■ **Directions for this task**
Taking the line with "through $\lambda_0$. This" as the first and the last line of the entries as the final one, copy that span exactly.

■ **Records for the exercise**
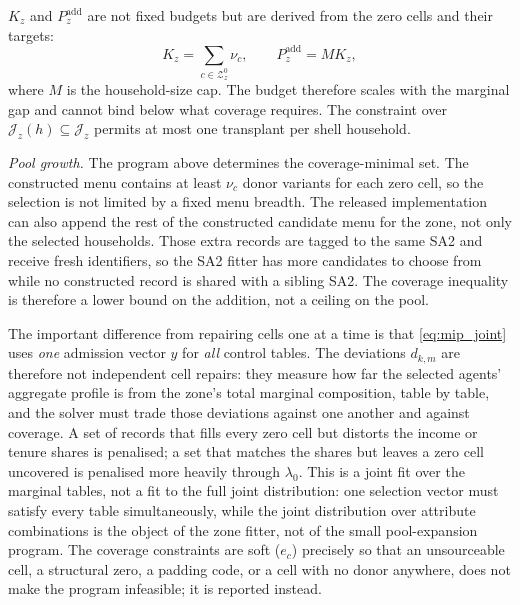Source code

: $K_z$ and $P_z^{\mathrm{add}}$ are not fixed budgets but are derived from the
zero cells and their targets:
\begin{equation}
K_z=\sum_{c\in\mathcal{Z}_z^0}\nu_c,
\qquad
P_z^{\mathrm{add}}=M K_z,
\label{eq:mip_budget}
\end{equation}
where $M$ is the household-size cap. The budget therefore scales with the
marginal gap and cannot bind below what coverage requires. The constraint over
$\mathcal{J}_z(h)\subseteq\mathcal{J}_z$ permits at most one transplant per
shell household.

\emph{Pool growth.} The program above determines the coverage-minimal set. The
constructed menu contains at least $\nu_c$ donor variants for each zero cell, so
the selection is not limited by a fixed menu breadth. The released
implementation can also append the rest of the constructed candidate
menu for the zone, not only the selected households. Those extra records are
tagged to the same SA2 and receive fresh identifiers, so the SA2 fitter has more
candidates to choose from while no constructed record is shared with a sibling
SA2. The coverage inequality is therefore a lower bound on the addition, not a
ceiling on the pool.

The important difference from repairing cells one at a time is that
\eqref{eq:mip_joint} uses \emph{one} admission vector $y$ for \emph{all} control
tables. The deviations $d_{k,m}$ are therefore not independent cell repairs:
they measure how far the selected agents' aggregate profile is from the zone's
total marginal composition, table by table, and the solver must trade those
deviations against one another and against coverage. A set of records that fills
every zero cell but distorts the income or tenure shares is penalised; a set that
matches the shares but leaves a zero cell uncovered is penalised more heavily
through $\lambda_0$. This is a joint fit over the marginal tables, not a fit to
the full joint distribution: one selection vector must satisfy every table
simultaneously, while the joint distribution over attribute combinations is the
object of the zone fitter, not of the small pool-expansion program. The
coverage constraints are soft ($e_c$) precisely so that an unsourceable
cell, a structural zero, a padding code, or a cell with no donor anywhere, does
not make the program infeasible; it is reported instead.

■ **Solution to this problem**
through $\lambda_0$. This is a joint fit over the marginal tables, not a fit to
the full joint distribution: one selection vector must satisfy every table
simultaneously, while the joint distribution over attribute combinations is the
object of the zone fitter, not of the small pool-expansion program. The
coverage constraints are soft ($e_c$) precisely so that an unsourceable
cell, a structural zero, a padding code, or a cell with no donor anywhere, does
not make the program infeasible; it is reported instead.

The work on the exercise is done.